MVP meczu: Kevin Durant. Lider OKC rzucił 36 punktów, trafił 8 z 21 rzutów z gry, był 18/20 z linii. Rozdał do tego 7 asyst, zebrał 5 piłek, dołożył dwa świetne wsady na Dwightem Howardem i Thuner byli z nim plus 20 na parkiecie. Durant już po raz 9 w ostatnich 11 spotkaniach zapisał na swoim koncie co najmniej 30 punktów.

Double-double meczu: Serge Ibaka, który zanotował 21 oczek (10/13 z gry i jedna trójka) i 15 zbiórek. Zablokował również 5 rzutów rywali i był świetny w obronie w drugiej połowie.

Na plus: Reggie Jackson. Zastępujący Russella Westbrooka zagrał bardzo dobre zawody, zdobył 23 punkty, z czego 9 w czwartej kwarcie, czyli tyle samo co cały zespół Rockets.

Na minus: Druga połowa Rocekts, która była po prostu zła. Trafili wtedy tylko 7 z 35 rzutów (20 proc.), w tym 0/14 za trzy i popełnili 11 start. Dla porównania w pierwszej trafili 26 z 47 rzutów (55,3 proc.), w tym 12/20 (60 proc.) zza łuku i tylko 6-krotnie stracili piłkę.

Stat meczu: 54-punktów różnicy Houston pomiędzy pierwszą a drugą połowa, jest największą różnicą jednej drużyny w dwóch połowach tego samego meczu w historii NBA. Rockets są też pierwszym klubem w historii, który w rzucił ponad 70 punktów w pierwszej połowie i mniej niż 20 w drugiej.

Liderzy zespołów:

Punkty: Durant 36  – Jones, Harden 16

Zbiórki: Ibaka 15 – Jones 13

Asysty: Durant 7 – Harden 8

Przechwyty: Jackson 6 – Jones 2

Bloki: Ibaka 5 – Howard 3

Komentarze do wpisu: “Telegram z Enbiej 16/01/13 – NBA w Londynie, blowout Knicks, tylko 19 punktów Rockets w drugiej połowie

  1. Rockets zagrali fatalną drugą połowę i nie można tego upatrywać w dobrej defensywie OKC, bo zawodnicy Houston pudłowali na potęgę z każdej pozycji… nawet z zupełni czystych… sic!

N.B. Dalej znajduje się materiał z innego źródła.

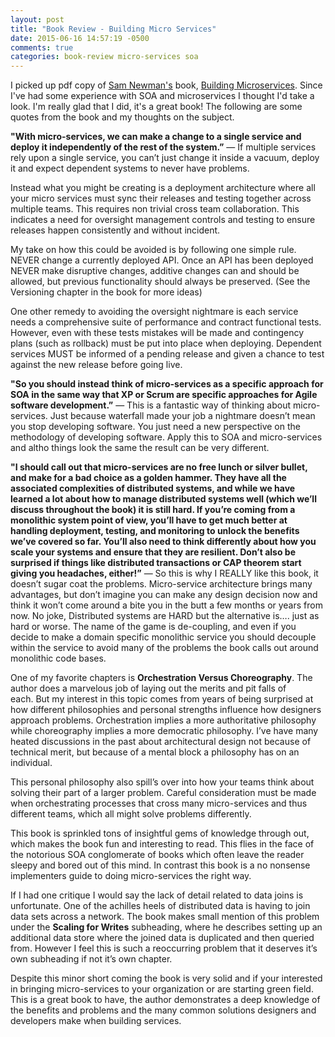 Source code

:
 ```yaml
---
layout: post
title: "Book Review - Building Micro Services"
date: 2015-06-16 14:57:19 -0500
comments: true
categories: book-review micro-services soa
---
```


I picked up pdf copy of [Sam Newman's](http://samnewman.io) book, [Building Microservices](http://info.thoughtworks.com/building-microservices-book).
Since I've had some experience with SOA and microservices I thought I'd take a look.
I'm really glad that I did, it's a great book! The following are some quotes
from the book and my thoughts on the subject.

**"With micro-services, we can make a change to a single
service and deploy it independently of the rest of the
system.”** — If multiple services rely upon a single
service, you can’t just change it inside a vacuum, deploy it
and expect dependent systems to never have problems.

<!-- more -->
Instead what you might be creating is a deployment architecture where all your
micro services must sync their releases and testing together across multiple
teams. This requires non trivial cross team collaboration. This indicates a
need for oversight management controls and testing to ensure releases happen
consistently and without incident.

My take on how this could be avoided is by following one
simple rule. NEVER change a currently deployed API. Once an
API has been deployed NEVER make disruptive changes, additive
changes can and should be allowed, but previous functionality
should always be preserved. (See the Versioning chapter in
the book for more ideas) 

One other remedy to avoiding the oversight nightmare is each
service needs a comprehensive suite of performance and
contract functional tests. However, even with these tests
mistakes will be made and contingency plans (such as
rollback) must be put into place when deploying. Dependent
services MUST be informed of a pending release and given a
chance to test against the new release before going live.

**"So you should instead think of micro-services as a
specific approach for SOA in the same way that XP or Scrum
are specific approaches for Agile software development.”** —
This is a fantastic way of thinking about micro-services.
Just because waterfall made your job a nightmare doesn’t mean
you stop developing software. You just need a new perspective
on the methodology of developing software. Apply this to SOA
and micro-services and altho things look the same the result
can be very different.

**"I should call out that micro-services are no free lunch or
silver bullet, and make for a bad choice as a golden hammer.
They have all the associated complexities of distributed
systems, and while we have learned a lot about how to manage
distributed systems well (which we’ll discuss throughout the
book) it is still hard. If you’re coming from a monolithic
system point of view, you’ll have to get much better at
handling deployment, testing, and monitoring to unlock the
benefits we’ve covered so far. You’ll also need to think
differently about how you scale your systems and ensure that
they are resilient. Don’t also be surprised if things like
distributed transactions or CAP theorem start giving you
headaches, either!”** — So this is why I REALLY like this
book, it doesn’t sugar coat the problems. Micro-service
architecture brings many advantages, but don’t imagine you
can make any design decision now and think it won’t come
around a bite you in the butt a few months or years from now.
No joke, Distributed systems are HARD but the alternative
is…. just as hard or worse. The name of the game is
de-coupling, and even if you decide to make a domain specific
monolithic service you should decouple within the service to
avoid many of the problems the book calls out around
monolithic code bases.

One of my favorite chapters is **Orchestration Versus
Choreography**. The author does a marvelous job of laying
out the merits and pit falls of each. But my interest in this
topic comes from years of being surprised at how
different philosophies and personal strengths influence how
designers approach problems. Orchestration implies a more
authoritative philosophy while choreography implies a more
democratic philosophy. I’ve have many heated discussions in
the past about architectural design not because of technical
merit, but because of a mental block a philosophy has on an
individual.

This personal philosophy also spill’s over into how your
teams think about solving their part of a larger problem.
Careful consideration must be made when orchestrating
processes that cross many micro-services and thus different
teams, which all might solve problems differently.

This book is sprinkled tons of insightful gems of knowledge
through out, which makes the book fun and interesting to
read. This flies in the face of the notorious SOA
conglomerate of books which often leave the reader sleepy and
bored out of this mind. In contrast this book is a no
nonsense implementers guide to doing micro-services the right
way.

If I had one critique I would say the lack of detail related
to data joins is unfortunate. One of the achilles heels of
distributed data is having to join data sets across a
network. The book makes small mention of this problem under
the **Scaling for Writes** subheading, where he describes
setting up an additional data store where the joined data is
duplicated and then queried from. However I feel this is such
a reoccurring problem that it deserves it’s own subheading if
not it’s own chapter.

Despite this minor short coming the book is very solid and if
your interested in bringing micro-services to your
organization or are starting green field. This is a great
book to have, the author demonstrates a deep knowledge of the
benefits and problems and the many common solutions designers
and developers make when building services.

  2. Muszę przyznać,że uważałem Indianę za zbyt przecenianą drużynę,że grają na wschodzie,ławka taka sobie itp.. Ale im dłużej trwa sezon,tym bardziej Pacers mnie zadziwiają. To chyba jest ich czas na majstra… BTW,jako fan PTB żałuję,że Indiana wyrównała ofertę za Hibberta,ten facet robi różnicę

  3. Wierzy ktoś jeszcze w powrót Howarda do wyścigu po nagrodę dla najlepszego defensora roku? Nie mówię, że w tym sezonie, ale w ogóle?

  4. Hmm…
    Ja wiem że błedy się zdarzają i nie wypominam literówek w artykułach, ale tym razem zrobię wyjątek:
    „W bieżących rozgrywkach miał już się odbyć jeden mocz poza granicami USA” :)

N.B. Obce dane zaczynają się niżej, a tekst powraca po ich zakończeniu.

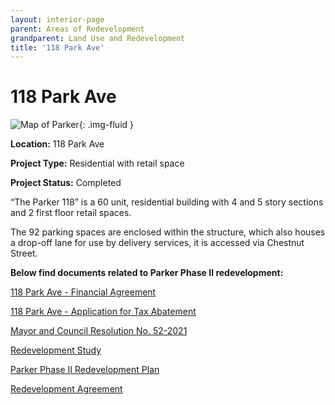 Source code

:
 ```yaml
---
layout: interior-page
parent: Areas of Redevelopment
grandparent: Land Use and Redevelopment
title: '118 Park Ave'
---
```


# 118 Park Ave

![Map of Parker](parker2map.jpg){: .img-fluid }

**Location:** 118 Park Ave

**Project Type:** Residential with retail space

**Project Status:** Completed

“The Parker 118”  is a 60 unit, residential building with 4 and 5 story sections and 2 first floor retail spaces.

The 92 parking spaces are enclosed within the structure, which also houses a drop-off lane for use by delivery services, it is accessed via Chestnut Street.


**Below find documents related to Parker Phase II redevelopment:**

[118 Park Ave - Financial Agreement](https://storage.googleapis.com/static.rutherford-nj.com/community-development/parker-ii/118%20Park%20Ave%20-%20Financial%20Agreement.pdf)

[118 Park Ave - Application for Tax Abatement](https://storage.googleapis.com/static.rutherford-nj.com/community-development/parker-ii/118%20Park%20Ave%20-%20Application%20for%20Tax%20Abatement.pdf)

[Mayor and Council Resolution No. 52-2021](https://storage.googleapis.com/static.rutherford-nj.com/community-development/parker-ii/Parker%20II%20M%26C%20RES%2052.pdf)

[Redevelopment Study](https://storage.googleapis.com/static.rutherford-nj.com/community-development/parker-ii/Area%20in%20Need%20of%20Redevelopment%20-%20Vango%202%20-%20March%2030%2C%202021%20(00254629xD43F8)%20(1).PDF)

[Parker Phase II Redevelopment Plan](https://storage.googleapis.com/static.rutherford-nj.com/community-development/parker-ii/Parker%20Phase%20II%20Redevelopment%20Plan.PDF)

[Redevelopment Agreement](https://storage.googleapis.com/static.rutherford-nj.com/community-development/parker-ii/11.3.2021%20Redevelopment%20Agreement.pdf)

    1. Panowie, może to jednak nie była literówka i o to chodziło – „e” od „o” dzieli całkiem sporo na klawiaturze ;D

  5. Lubie Duranta , ale czy to nie przesada, że rzuca po 20 FT w meczu? Dotknąć go nie wolno?

    1. Właśnie. Mam pytanie do kogoś kto ogląda mecze i zna się na przepisach. Czy te 20 osobistych KD było po faktycznych faulach czy sędziowie traktują go na specjalnych warunkach (czyt. gwiżdżą wszystko i jeszcze trochę na jego korzyść)?

  6. No Joe zrobił dziś różnice- po pierwszej połowię podwajali go zawsze i ktoś był wolny. Wystarczył szybki przerzut i Anderson czy Teletovic byli zupełnie sami. Mega mecz taki Joe zasługuję na pieniądze które ma

Comments are closed.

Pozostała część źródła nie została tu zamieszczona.